Generously feted again

by those two friends (who asked not to be named) whose Chinese New Year dinner some three months ago I wrote about here.

These are two friends who continue to remember all the special occasions, whether we work together any more or not; whether I’m able to contribute to their business or social orbit or not.

Last year it was to the Cathay Restaurant which is their perennial old fav. They celebrated my very special occasion for me there with gusto; and as always our get-together ended  with a good bottle of drinkies handed to me with best wishes when they dropped me home.

Special occasions always roll round only once a year and so on Monday, they hauled me off for dinner — this time to Pietrasanta, the Italian restaurant at Portsdown Road which continues to draw the crowds, despite being off the beaten path and Italian restaurants sprouting in Singapore like mushrooms after rain.

They had taken me there on another occasion and I thought I had posted about it but maybe not, since a search of this blog didn’t turn up that post.

This time, I post haste to post  be4 layers of other celebratory meals bury my memory and enjoyment of the Pietrasannta meal.

a pizza to live for: heavy with parma ham resting on a bed of rocket

all mine to bite into!

We also had halibut enrusted in herbs; the black squid ink pasta with crab meat (which, like parma ham pissa, is a Pietrasanta special) and a large garden salad. After which we managed only to share a slice of solid white chocolate cake with a heavy dusting of powder chocolate.
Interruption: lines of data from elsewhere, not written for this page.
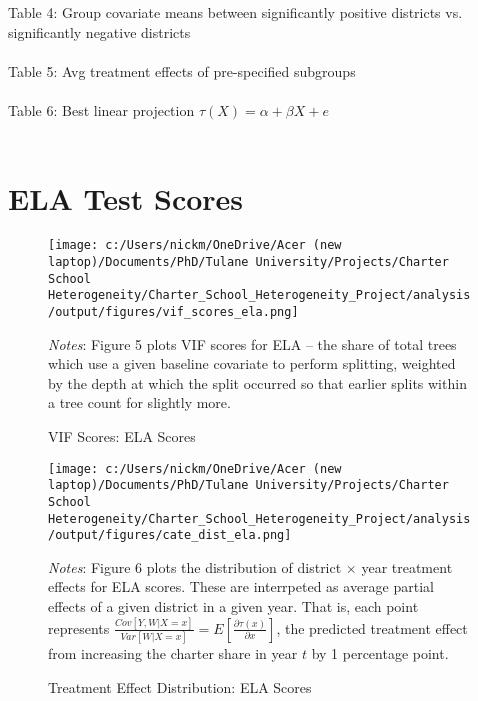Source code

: \documentclass{article} %
\begin{document}
Table 4: Group covariate means between significantly positive districts vs. significantly negative districts\\
\\


Table 5: Avg treatment effects of pre-specified subgroups \\
\\

Table 6: Best linear projection $\tau(X) = \alpha + \beta X + e$\\
\\


	\section{ELA Test Scores}

\begin{figure}[H]
\centering
\texttt{[image: c:/Users/nickm/OneDrive/Acer (new laptop)/Documents/PhD/Tulane University/Projects/Charter School Heterogeneity/Charter\_School\_Heterogeneity\_Project/analysis/output/figures/vif\_scores\_ela.png]}
\caption{VIF Scores: ELA Scores}
\label{fig:image5}
\begin{minipage}{1\linewidth}
\singlespacing
\footnotesize
\emph{Notes}: Figure 5 plots VIF scores for ELA -- the share of total trees which use a given baseline covariate to perform splitting, weighted by the depth at which the split occurred so that earlier splits within a tree count for slightly more.  
\end{minipage}
\end{figure}


\begin{figure}[H]
\centering
\texttt{[image: c:/Users/nickm/OneDrive/Acer (new laptop)/Documents/PhD/Tulane University/Projects/Charter School Heterogeneity/Charter\_School\_Heterogeneity\_Project/analysis/output/figures/cate\_dist\_ela.png]}
\caption{Treatment Effect Distribution: ELA Scores}
\label{fig:image6}
\begin{minipage}{1\linewidth}
\singlespacing
\footnotesize
\emph{Notes}: Figure 6 plots the distribution of district $\times$ year treatment effects for ELA scores. These are interrpeted as average partial effects of a given district in a given year. That is, each point represents $\frac{Cov[Y, W | X = x]}{Var[W | X = x]} = E\left[ \frac{\partial \tau(x)}{\partial x} \right]$, the predicted treatment effect from increasing the charter share in year $t$ by 1 percentage point.
\end{minipage}
\end{figure}
\end{document}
This is because portions are super-generous at the restaurant, with perhaps the black squid ink pasta. The tastes are robust and rustic and the setting homey, with mainly Ikea furniture. The kindly service from boss to the various waits makes one think one is at an old and good friend’s home: hence, one tends to gorge a bit on the early dishes so that when it comes to dessert, there’s usually little room!

Perhaps that explains why the dessert list is a bit limited compared to its extensive menu of all the dishes that go be4!